Maize Genetics?

Hi everyone, Frank N. Foode™ here. For the past few years, we at Biofortified have usually had an Editor present at the Maize Genetics Conference each year. (Even when it was in Italy!) And I’ve been there, too – meeting and greeting. But next week when the 2012 Maize Meeting happens in Portland, Oregon, none of our editorial posse will be able to attend. But wait – Biofortified will still be there – in poster form! 🙂
We have arranged for a courier who will bring our poster to the conference for all to see, but can someone grant this ear of corn a little favor? It would be great if one of you who is attending the conference could stick around during the poster sessions to say a thing or two about the blog and what we do. Any takers? Please let us know in the comments or drop us a note on our contact page!
And maybe if the right person comes along, I may be able to join you for the conference. You’ll be famous by association! 😀 Hope to hear from you!

4 comments

  1. Hi, I need someone to help me.
    Maine’s organic agency, MOFGA, has published yet another misinformed screed about non-certified-organic farming. You may read it here:
    http://mofga.org/Publications/MaineOrganicFarmerGardener/Spring2012/EnglishEditorial/tabid/2149/Default.aspx
    The key passage is:

    Can avoiding residues of genetically engineered crops be far behind? Those residues include pesticides, especially of the herbicide Roundup, so widely used on Roundup Ready crops; and soon, if it’s permitted, of the herbicide 2,4-D from Dow Chemical’s genetically engineered 2,4-D resistant corn; and, in crops engineered to express it, the Bacillus thurnigiensis (Bt) toxin. Again, the Organic Trade Association cites a study by Quebec scientists who found the Bt toxin in 93 percent of maternal and 80 percent of fetal blood samples, and in the blood of 69 percent of non-pregnant women tested.

    I’m trying to write a response, (because I love the idea of being able to grow sweet corn without having to spray pesticides), and yet I have just about no time to write it. Most of my research into the Bt claim has begun with postings on here Biofortified because I’m somewhat familiar with it.
    If/when I finish my response, may I post it here for a proofreading/critique from other readers?
    I have the bane of having gotten an English major after it became clear to me that I did not have the mental discipline to be a scientist. Therefore, I’ve had to continually battle against delusions, such as the organic delusion, which I was part of for some time. I admit that my writing about it amounts to something of an obsession.

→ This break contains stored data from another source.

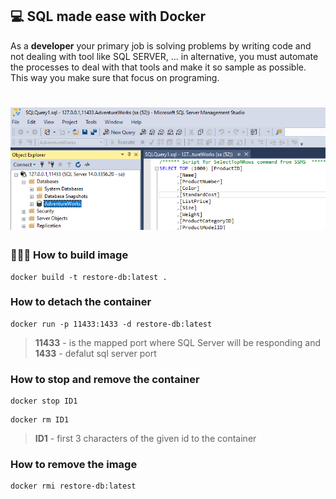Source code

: ## 💻 SQL made ease with Docker
As a **developer** your primary job is solving problems by writing code and not dealing with tool like SQL SERVER, ... in alternative, you must automate the processes to deal with that tools and make it so sample as possible. This way you make sure that focus on programing.  
<h1 align="center">
    <img alt="restored-db-sample-in-ssms" title="restored-db-sample-in-ssms" src=".github/sample.PNG" />
</h1>

### 🧠🧘🏿‍ How to build image
```
docker build -t restore-db:latest .
```
### How to detach the container
```
docker run -p 11433:1433 -d restore-db:latest 
```
> **11433** - is the mapped port where SQL Server will be responding and
> **1433** - defalut sql server port
### How to stop and remove the container
```
docker stop ID1
```
```
docker rm ID1
```
> **ID1** - first 3 characters of the given id to the container 
### How to remove the image
```
docker rmi restore-db:latest
```
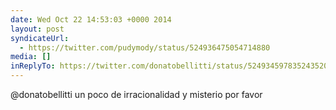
 ```yaml
---
date: Wed Oct 22 14:53:03 +0000 2014
layout: post
syndicateUrl:
  - https://twitter.com/pudymody/status/524936475054714880
media: []
inReplyTo: https://twitter.com/donatobellitti/status/524934597835243520
---
```

@donatobellitti un poco de irracionalidad y misterio por favor

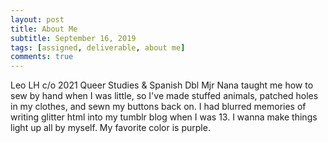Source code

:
 ```yaml
---
layout: post
title: About Me
subtitle: September 16, 2019
tags: [assigned, deliverable, about me]
comments: true
---
```

Leo LH
c/o 2021
Queer Studies & Spanish Dbl Mjr
Nana taught me how to sew by hand when I was little, so I've made stuffed animals, patched holes in my clothes, and sewn my buttons back on.
I had blurred memories of writing glitter html into my tumblr blog when I was 13.
I wanna make things light up all by myself.
My favorite color is purple.
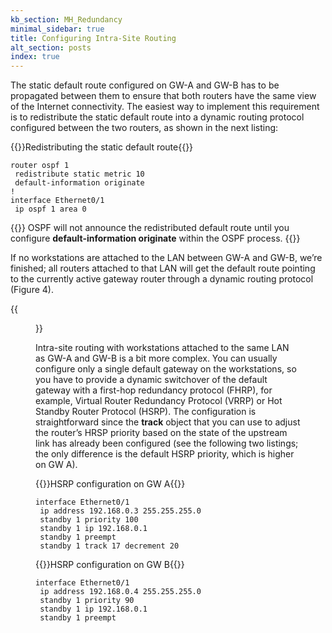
 ```yaml
---
kb_section: MH_Redundancy
minimal_sidebar: true
title: Configuring Intra-Site Routing
alt_section: posts
index: true
---
```

The static default route configured on GW-A and GW-B has to be propagated between them to ensure that both routers have the same view of the Internet connectivity. The easiest way to implement this requirement is to redistribute the static default route into a dynamic routing protocol configured between the two routers, as shown in the next listing:

{{<cc>}}Redistributing the static default route{{</cc>}}
```
router ospf 1
 redistribute static metric 10
 default-information originate
!
interface Ethernet0/1
 ip ospf 1 area 0
```

{{<note>}}
OSPF will not announce the redistributed default route until you configure **default-information originate** within the OSPF process.
{{</note>}}

If no workstations are attached to the LAN between GW-A and GW-B, we’re finished; all routers attached to that LAN will get the default route pointing to the currently active gateway router through a dynamic routing protocol (Figure 4).

{{<figure src="/kb/Internet/MH_Redundancy/Redundant Multihoming_4.jpg" caption="Intra-site routing in a large site">}}

Intra-site routing with workstations attached to the same LAN as GW-A and GW-B is a bit more complex. You can usually configure only a single default gateway on the workstations, so you have to provide a dynamic switchover of the default gateway with a first-hop redundancy protocol (FHRP), for example, Virtual Router Redundancy Protocol (VRRP) or Hot Standby Router Protocol (HSRP). The configuration is straightforward since the **track** object that you can use to adjust the router’s HRSP priority based on the state of the upstream link has already been configured (see the following two listings; the only difference is the default HSRP priority, which is higher on GW A).

{{<cc>}}HSRP configuration on GW A{{</cc>}}
```
interface Ethernet0/1
 ip address 192.168.0.3 255.255.255.0
 standby 1 priority 100
 standby 1 ip 192.168.0.1
 standby 1 preempt
 standby 1 track 17 decrement 20
```

{{<cc>}}HSRP configuration on GW B{{</cc>}}
```
interface Ethernet0/1
 ip address 192.168.0.4 255.255.255.0
 standby 1 priority 90
 standby 1 ip 192.168.0.1
 standby 1 preempt
```
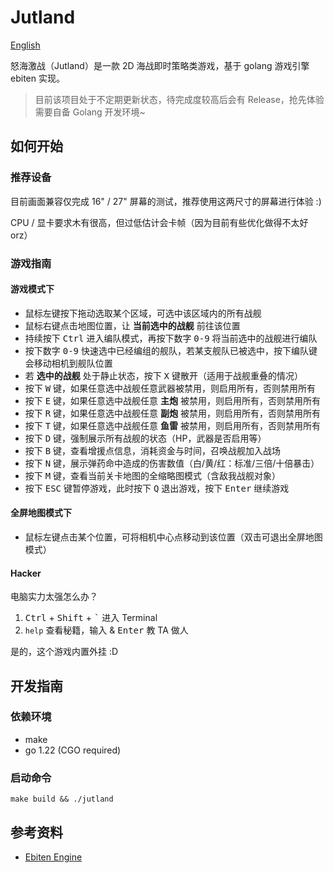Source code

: # Jutland

[English](./README_EN.md)

怒海激战（Jutland）是一款 2D 海战即时策略类游戏，基于 golang 游戏引擎 ebiten 实现。

> 目前该项目处于不定期更新状态，待完成度较高后会有 Release，抢先体验需要自备 Golang 开发环境~

## 如何开始

### 推荐设备

目前画面兼容仅完成 16" / 27" 屏幕的测试，推荐使用这两尺寸的屏幕进行体验 :)

CPU / 显卡要求木有很高，但过低估计会卡帧（因为目前有些优化做得不太好 orz）

### 游戏指南

#### 游戏模式下

- 鼠标左键按下拖动选取某个区域，可选中该区域内的所有战舰
- 鼠标右键点击地图位置，让 **当前选中的战舰** 前往该位置
- 持续按下 <kbd>Ctrl</kbd> 进入编队模式，再按下数字 <kbd>0-9</kbd> 将当前选中的战舰进行编队
- 按下数字 <kbd>0-9</kbd> 快速选中已经编组的舰队，若某支舰队已被选中，按下编队键会移动相机到舰队位置
- 若 **选中的战舰** 处于静止状态，按下 <kbd>X</kbd> 键散开（适用于战舰重叠的情况）
- 按下 <kbd>W</kbd> 键，如果任意选中战舰任意武器被禁用，则启用所有，否则禁用所有
- 按下 <kbd>E</kbd> 键，如果任意选中战舰任意 **主炮** 被禁用，则启用所有，否则禁用所有
- 按下 <kbd>R</kbd> 键，如果任意选中战舰任意 **副炮** 被禁用，则启用所有，否则禁用所有
- 按下 <kbd>T</kbd> 键，如果任意选中战舰任意 **鱼雷** 被禁用，则启用所有，否则禁用所有
- 按下 <kbd>D</kbd> 键，强制展示所有战舰的状态（HP，武器是否启用等）
- 按下 <kbd>B</kbd> 键，查看增援点信息，消耗资金与时间，召唤战舰加入战场
- 按下 <kbd>N</kbd> 键，展示弹药命中造成的伤害数值（白/黄/红：标准/三倍/十倍暴击）
- 按下 <kbd>M</kbd> 键，查看当前关卡地图的全缩略图模式（含敌我战舰对象）
- 按下 <kbd>ESC</kbd> 键暂停游戏，此时按下 <kbd>Q</kbd> 退出游戏，按下 <kbd>Enter</kbd> 继续游戏

#### 全屏地图模式下

- 鼠标左键点击某个位置，可将相机中心点移动到该位置（双击可退出全屏地图模式）

#### Hacker

电脑实力太强怎么办？

1. <kbd>Ctrl</kbd> + <kbd>Shift</kbd> + <kbd>\`</kbd> 进入 Terminal
2. `help` 查看秘籍，输入 & <kbd>Enter</kbd> 教 TA 做人

是的，这个游戏内置外挂 :D

## 开发指南

### 依赖环境

- make
- go 1.22 (CGO required)

### 启动命令

```shell
make build && ./jutland
```

## 参考资料

- [Ebiten Engine](https://ebitengine.org/)
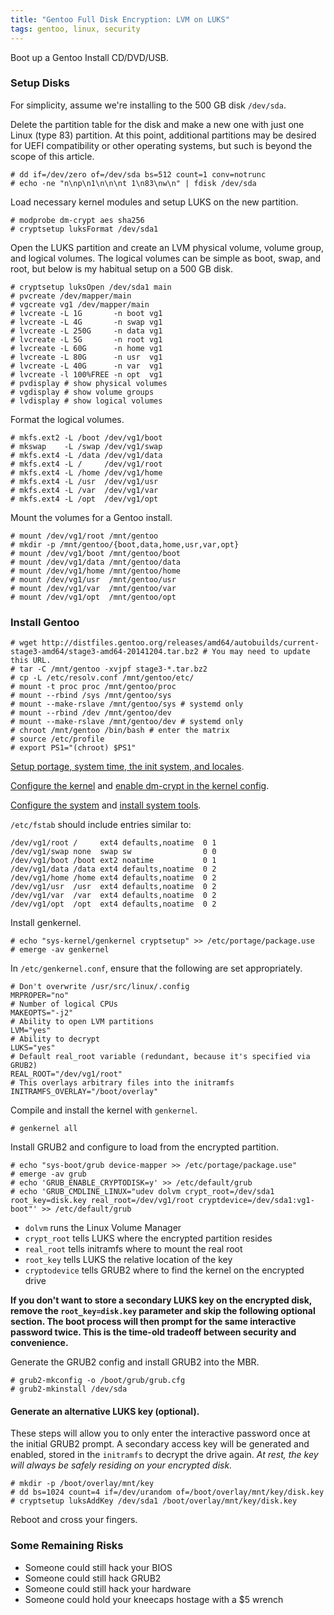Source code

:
 ```yaml
---
title: "Gentoo Full Disk Encryption: LVM on LUKS"
tags: gentoo, linux, security
---
```

Boot up a Gentoo Install CD/DVD/USB.

### Setup Disks
For simplicity, assume we're installing to the 500 GB disk `/dev/sda`.

Delete the partition table for the disk and make a new one with just one Linux (type 83) partition. At this point, additional partitions may be desired for UEFI compatibility or other operating systems, but such is beyond the scope of this article.
```
# dd if=/dev/zero of=/dev/sda bs=512 count=1 conv=notrunc
# echo -ne "n\np\n1\n\n\nt 1\n83\nw\n" | fdisk /dev/sda
```

Load necessary kernel modules and setup LUKS on the new partition.
```
# modprobe dm-crypt aes sha256
# cryptsetup luksFormat /dev/sda1
```

Open the LUKS partition and create an LVM physical volume, volume group, and logical volumes. The logical volumes can be simple as boot, swap, and root, but below is my habitual setup on a 500 GB disk.
```
# cryptsetup luksOpen /dev/sda1 main
# pvcreate /dev/mapper/main
# vgcreate vg1 /dev/mapper/main
# lvcreate -L 1G       -n boot vg1
# lvcreate -L 4G       -n swap vg1
# lvcreate -L 250G     -n data vg1
# lvcreate -L 5G       -n root vg1
# lvcreate -L 60G      -n home vg1
# lvcreate -L 80G      -n usr  vg1
# lvcreate -L 40G      -n var  vg1
# lvcreate -l 100%FREE -n opt  vg1
# pvdisplay # show physical volumes
# vgdisplay # show volume groups
# lvdisplay # show logical volumes
```
Format the logical volumes.
```
# mkfs.ext2 -L /boot /dev/vg1/boot
# mkswap    -L /swap /dev/vg1/swap
# mkfs.ext4 -L /data /dev/vg1/data
# mkfs.ext4 -L /     /dev/vg1/root
# mkfs.ext4 -L /home /dev/vg1/home
# mkfs.ext4 -L /usr  /dev/vg1/usr
# mkfs.ext4 -L /var  /dev/vg1/var
# mkfs.ext4 -L /opt  /dev/vg1/opt
```
Mount the volumes for a Gentoo install.
```
# mount /dev/vg1/root /mnt/gentoo
# mkdir -p /mnt/gentoo/{boot,data,home,usr,var,opt}
# mount /dev/vg1/boot /mnt/gentoo/boot
# mount /dev/vg1/data /mnt/gentoo/data
# mount /dev/vg1/home /mnt/gentoo/home
# mount /dev/vg1/usr  /mnt/gentoo/usr
# mount /dev/vg1/var  /mnt/gentoo/var
# mount /dev/vg1/opt  /mnt/gentoo/opt
```
### Install Gentoo
```
# wget http://distfiles.gentoo.org/releases/amd64/autobuilds/current-stage3-amd64/stage3-amd64-20141204.tar.bz2 # You may need to update this URL.
# tar -C /mnt/gentoo -xvjpf stage3-*.tar.bz2
# cp -L /etc/resolv.conf /mnt/gentoo/etc/
# mount -t proc proc /mnt/gentoo/proc
# mount --rbind /sys /mnt/gentoo/sys
# mount --make-rslave /mnt/gentoo/sys # systemd only
# mount --rbind /dev /mnt/gentoo/dev
# mount --make-rslave /mnt/gentoo/dev # systemd only
# chroot /mnt/gentoo /bin/bash # enter the matrix
# source /etc/profile
# export PS1="(chroot) $PS1"
```

[Setup portage, system time, the init system, and locales](https://wiki.gentoo.org/wiki/Handbook:AMD64/Installation/Base#Configuring_portage).

[Configure the kernel](https://wiki.gentoo.org/wiki/Handbook:AMD64/Installation/Kernel) and [enable dm-crypt in the kernel config](http://wiki.gentoo.org/wiki/Dm-crypt#Kernel_Configuration).

[Configure the system](https://wiki.gentoo.org/wiki/Handbook:AMD64/Installation/System) and [install system tools](https://wiki.gentoo.org/wiki/Handbook:AMD64/Installation/Tools).


`/etc/fstab` should include entries similar to:
```
/dev/vg1/root /     ext4 defaults,noatime  0 1
/dev/vg1/swap none  swap sw                0 0
/dev/vg1/boot /boot ext2 noatime           0 1
/dev/vg1/data /data ext4 defaults,noatime  0 2
/dev/vg1/home /home ext4 defaults,noatime  0 2
/dev/vg1/usr  /usr  ext4 defaults,noatime  0 2
/dev/vg1/var  /var  ext4 defaults,noatime  0 2
/dev/vg1/opt  /opt  ext4 defaults,noatime  0 2
```


Install genkernel.

```
# echo "sys-kernel/genkernel cryptsetup" >> /etc/portage/package.use
# emerge -av genkernel
```
In `/etc/genkernel.conf`, ensure that the following are set appropriately.
```
# Don't overwrite /usr/src/linux/.config
MRPROPER="no"
# Number of logical CPUs
MAKEOPTS="-j2"
# Ability to open LVM partitions
LVM="yes"
# Ability to decrypt
LUKS="yes"
# Default real_root variable (redundant, because it's specified via GRUB2)
REAL_ROOT="/dev/vg1/root"
# This overlays arbitrary files into the initramfs
INITRAMFS_OVERLAY="/boot/overlay"
```

Compile and install the kernel with `genkernel`.
```
# genkernel all
```

Install GRUB2 and configure to load from the encrypted partition.

```
# echo "sys-boot/grub device-mapper >> /etc/portage/package.use"
# emerge -av grub
# echo 'GRUB_ENABLE_CRYPTODISK=y' >> /etc/default/grub
# echo 'GRUB_CMDLINE_LINUX="udev dolvm crypt_root=/dev/sda1 root_key=disk.key real_root=/dev/vg1/root cryptdevice=/dev/sda1:vg1-boot"' >> /etc/default/grub
```

- `dolvm` runs the Linux Volume Manager
- `crypt_root` tells LUKS where the encrypted partition resides
- `real_root` tells initramfs where to mount the real root
- `root_key` tells LUKS the relative location of the key
- `cryptodevice` tells GRUB2 where to find the kernel on the encrypted drive

__If you don't want to store a secondary LUKS key on the encrypted disk, remove the `root_key=disk.key` parameter and skip the following optional section. The boot process will then prompt for the same interactive password twice. This is the time-old tradeoff between security and convenience.__

Generate the GRUB2 config and install GRUB2 into the MBR.

```
# grub2-mkconfig -o /boot/grub/grub.cfg
# grub2-mkinstall /dev/sda
```

#### Generate an alternative LUKS key (optional).
These steps will allow you to only enter the interactive password once at the initial GRUB2 prompt. A secondary access key will be generated and enabled, stored in the `initramfs` to decrypt the drive again. _At rest, the key will always be safely residing on your encrypted disk._
```
# mkdir -p /boot/overlay/mnt/key
# dd bs=1024 count=4 if=/dev/urandom of=/boot/overlay/mnt/key/disk.key
# cryptsetup luksAddKey /dev/sda1 /boot/overlay/mnt/key/disk.key
```

Reboot and cross your fingers.

### Some Remaining Risks
- Someone could still hack your BIOS
- Someone could still hack GRUB2
- Someone could still hack your hardware
- Someone could hold your kneecaps hostage with a $5 wrench
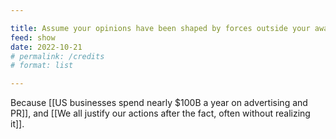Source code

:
 ```yaml
---

title: Assume your opinions have been shaped by forces outside your awareness
feed: show
date: 2022-10-21
# permalink: /credits
# format: list

---
```


Because [[US businesses spend nearly $100B a year on advertising and PR]], and [[We all justify our actions after the fact, often without realizing it]].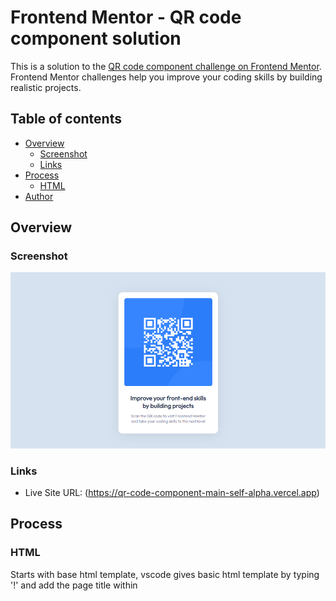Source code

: # Frontend Mentor - QR code component solution

This is a solution to the [QR code component challenge on Frontend Mentor](https://www.frontendmentor.io/challenges/qr-code-component-iux_sIO_H). Frontend Mentor challenges help you improve your coding skills by building realistic projects. 

## Table of contents

- [Overview](#overview)
  - [Screenshot](#screenshot)
  - [Links](#links)
- [Process](#process)
  - [HTML](#html)
- [Author](#author)


## Overview

### Screenshot

![](https://github.com/FNH99/qr-code-component-main/blob/main/images/screenshot.png)

### Links

- Live Site URL: (https://qr-code-component-main-self-alpha.vercel.app)

## Process

### HTML

Starts with base html template, vscode gives basic html template by typing '!' and add the page title within <title>:

```html
<!DOCTYPE html>
<html lang="en">
<head>
  <meta charset="UTF-8">
  <meta name="viewport" content="width=device-width, initial-scale=1.0">
  <title>QR code component</title>
</head>
<body>
  
</body>
</html>
```

In the <head> element, add the link to the stylesheet for CSS:

```html
<link rel="stylesheet" href="style.css">
```

To embed a font from google font such as https://fonts.google.com/specimen/Outfit, copy the code to the <head>:

```html
<link rel="preconnect" href="https://fonts.googleapis.com">
<link rel="preconnect" href="https://fonts.gstatic.com" crossorigin>
<link href="https://fonts.googleapis.com/css2?family=Outfit" rel="stylesheet">
```

Within the <body> add the <main> element to contain the page:
```html
<main>

</main>
```

from now the code will continue within the <main> element. Make a <div> to contain the image and the other text and set its class:
```html
<div class="container">

  </div>
```

Inside this 'container' will be the main content of the page, add another <div> and set the class to contain the image:
```html
<div class="qr-image">
        <img src="/images/image-qr-code.png" alt="QR Code linking to Frontend Mentor challenges">
</div>
```

'src' will specify where the page will find the image, the 'alt' attribute gives the image an alternate text if the image cannot be displayed.

## Author

- Frontend Mentor - [@FNH99](https://www.frontendmentor.io/profile/FNH99)
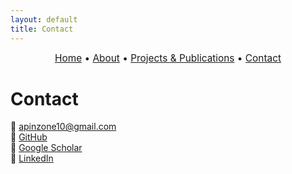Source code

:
 ```yaml
---
layout: default
title: Contact
---
```


<div style="text-align:center; font-size: 1.1em; margin-bottom: 1.5em;">
  <a href="/">Home</a> • 
  <a href="/about">About</a> • 
  <a href="/projects">Projects & Publications</a> • 
  <a href="/contact">Contact</a>
</div>

# Contact

📧 apinzone10@gmail.com  
🔗 [GitHub](https://github.com/https://github.com/apinzone)  
🔗 [Google Scholar](https://scholar.google.com/citations?user=GMi1gHsAAAAJ&hl=en&oi=ao)  
🔗 [LinkedIn](https://www.linkedin.com/in/apinzone)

  2. Hi Mike. Not sure I can help you much other than to tell you I believe you’ll get far more exposure to something like 2,4-D walking down the garden isle in Walmart than you will from crop residues. I’m sure others would have a more comprehensive answer for you, though. And don’t knock the English degree. I would think this, in conjunction to your beginning experience with a small diverse farm, will provide you with a good set of tools to be an advocate for what you believe. You don’t need to trash everything involved in organic production, just the “woo” bits that surround the organic dogma.
    Can someone here explain why a 2,4-D GMO corn? I thought corn was already tolerant of 2,4-D, being a monocot. Why would one develop this?

  3. Tolerance but not totally resistant – literature suggests that environment and genotype come in to play but that you may see a lot of stalk bending, brace root proliferation and reduction in yield.
    On the development side – my guess is that it was developed intially for soybean, but given the relatively “plug and play” utility of herbicide tolerance mode of actions transfering it makes sense.

  4. Thanks. Interestingly, I was at a jam last night and was able to ask one of my fellow musicians about the ELISA test used to “detect” the Cry1Ab protein in pregnant women (this guy works for a lab that produces such tests). He said the ELISA test “wasn’t strong enough” to detect the protein in blood, but he wants me to send him the paper to help explain to me what it says. It’s cool having friends who work with such things.
    Also on “You don’t need to trash everything involved in organic production, just the “woo” bits that surround the organic dogma.” It’s my (new) view that once you get rid of the woo in organic farming, what you’re left with is just farming.